Running the Bulls in Pamplona: Blood,
Torture, and Sangria
Every
July, for a week, the world news media ends their regular news programs by
showing short video clips of throngs of people running along the narrow,
cobbled streets of Pamplona, that small, ancient city in north-western Spain
made famous by the writer, Ernest Hemingway.
These people are being chased by
bulls and, often enough to make it interesting for the media, a few of those
people, mostly too-bold young men, are gored or stomped to death. What isn’t
considered newsworthy enough to be shown, however, is what happens in Pamplona
during the other twenty-three hours and fifty-six minutes of each of those
eight days. This is a pity because, as Hemingway knew, it is when the real
human drama happens. In fact, Hemingway never actually ran the bulls.
When
I was young enough to still be stupid about such things, I decided it was
necessary go to Pamplona and participate in this famous ritual. My son, then just-graduated
from high school and feeling the need for some sort of rite of passage into
adulthood, came along. We made the nineteen-hour drive from our home in the
middle of Germany, across France, and over the Pyrenees into Spain at a hundred
miles an hour in a small, shrieking Peugeot that should have had a five-speed
transmission.
We
arrived in the early evening and found a campground about two miles outside of
town. In our innocence, we set up our tent figuring that, after running the
bulls and then spending the days leisurely hanging out in town, we’d drive back
to the campground and relax around a fire and share stories before going to
sleep. It would be a nice father-son experience.

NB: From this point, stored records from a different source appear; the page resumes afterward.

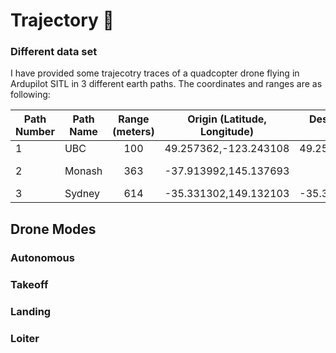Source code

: # Trajectory :rocket:
### Different data set 
I have provided some trajecotry traces of a quadcopter drone flying in Ardupilot SITL in 3 different earth paths.
The coordinates and ranges are as following:

| Path Number | Path Name   | Range (meters) | Origin (Latitude, Longitude) | Destination (Latitude, Longitude) |
|-------------|-------------|:--------------:|:----------------------------:|:---------------------------------:|
|      1      |     UBC     |            100 |     49.257362,-123.243108    |       49.256881,-123.241939       |
|      2      |    Monash   |            363 |     -37.913992,145.137693    |       -37.911437, 145.140270      |
|      3      |    Sydney   |            614 |     -35.331302,149.132103    |       -35.325863,149.121588       |


## Drone Modes
### Autonomous
### Takeoff
### Landing
### Loiter

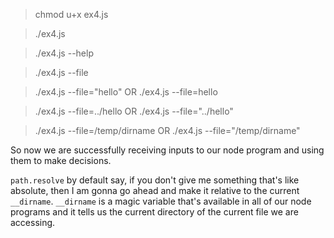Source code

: <!-- TERMINAL -->
> chmod u+x ex4.js


> ./ex4.js
<!--
  OUTPUT
  args:  { _: [], help: false }
  Incorrect usage.

  ex4 usage:
   ex4.js --file={FILENAME}

  --help                 print this help
  --file={FILENAME}      process the file

-->

> ./ex4.js --help
<!--
  OUTPUT
  args:  { _: [], help: true }
  ex4 usage:
   ex4.js --file={FILENAME}

  --help                 print this help
  --file={FILENAME}      process the file

-->

> ./ex4.js --file
<!--
  OUTPUT
  args:  { _: [], help: false, file: '' }
  Incorrect usage.

  ex4 usage:
   ex4.js --file={FILENAME}

  --help                 print this help
  --file={FILENAME}      process the file

-->

> ./ex4.js --file="hello" OR ./ex4.js --file=hello
<!--
  OUTPUT
  args:  { _: [], help: false, file: 'hello' }
  filePath : /home/ajoncode/digging-into-node/exercises/02_run_command-line_system-level_tasks/ex4/hello
  __dirname :  /home/ajoncode/digging-into-node/exercises/02_run_command-line_system-level_tasks/ex4
-->

> ./ex4.js --file=../hello OR ./ex4.js --file="../hello"
<!--
  OUTPUT
  args:  { _: [], help: false, file: '../hello' }
  filePath : /home/ajoncode/digging-into-node/exercises/02_run_command-line_system-level_tasks/hello
  __dirname :  /home/ajoncode/digging-into-node/exercises/02_run_command-line_system-level_tasks/ex4
-->

> ./ex4.js --file=/temp/dirname OR ./ex4.js --file="/temp/dirname"
<!--
  OUTPUT
  args:  { _: [], help: false, file: '/temp/hello' }
  filePath : /temp/hello
  __dirname :  /home/ajoncode/digging-into-node/exercises/02_run_command-line_system-level_tasks/ex4
-->

So now we are successfully receiving inputs to our node program and using them to make decisions.

<!--
  NOTE:
    If we're to look at minimist in C, we would find that literally tens and thousands of other packages in existence rely upon minimist. It has no dependencies itself and it is depended upon by almost every other major package out there.

    Other packages like minimist:
      1. yargs
        - it uses minimist and on top of minimist it uses this special syntax where we define what our options are, what their types are. And one of the benifits of yargs is that it will automatically generate our help output from our yargs configuration.
-->

`path.resolve` by default say, if you don't give me something that's like absolute, then I am gonna go ahead and make it relative to the current `__dirname`.
`__dirname` is a magic variable that's available in all of our node programs and it tells us the current directory of the current file we are accessing.
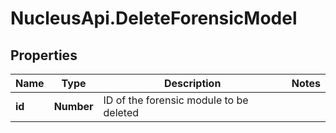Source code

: # NucleusApi.DeleteForensicModel

## Properties
Name | Type | Description | Notes
------------ | ------------- | ------------- | -------------
**id** | **Number** | ID of the forensic module to be deleted | 


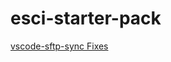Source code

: # esci-starter-pack

[vscode-sftp-sync Fixes](https://stackoverflow.com/questions/67506693/error-no-such-file-sftp-liximomo-extension)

We were soon to learn that during the Festival
of Saint Fermin during which the bulls are run, sleeping is not possible or
even desirable. This should have been obvious when we set up the tent. The
campground was over crowded with young people from around the world having also
come to run the bulls. They were mostly young men from Australia and New
Zealand on walkabout and they were, all of them, very drunk.
The
only spot left for setting up a tent was right in front of the door to the
men’s toilet and shower facility. There was a bright light just above the door
and this meant that we would not only have no darkness to sleep by, but we would
also be in the immediate path of raucous, all-night boozing, vomiting, pissing, laughing, and/or fighting. In
the end, it didn’t matter. We spent just one night trying to sleep there. Once
we got into Pamplona itself, we didn’t leave town for three days. We only went
back to the campground at the end of the week to reclaim what was left of the
tent.
I
had been to Pamplona a few years before, arriving by train the day after the
feria ended. It was a peaceful place and perfectly picturesque with narrow,
cobbled streets, and a wonderful, large central square, the Plaza del Castillo.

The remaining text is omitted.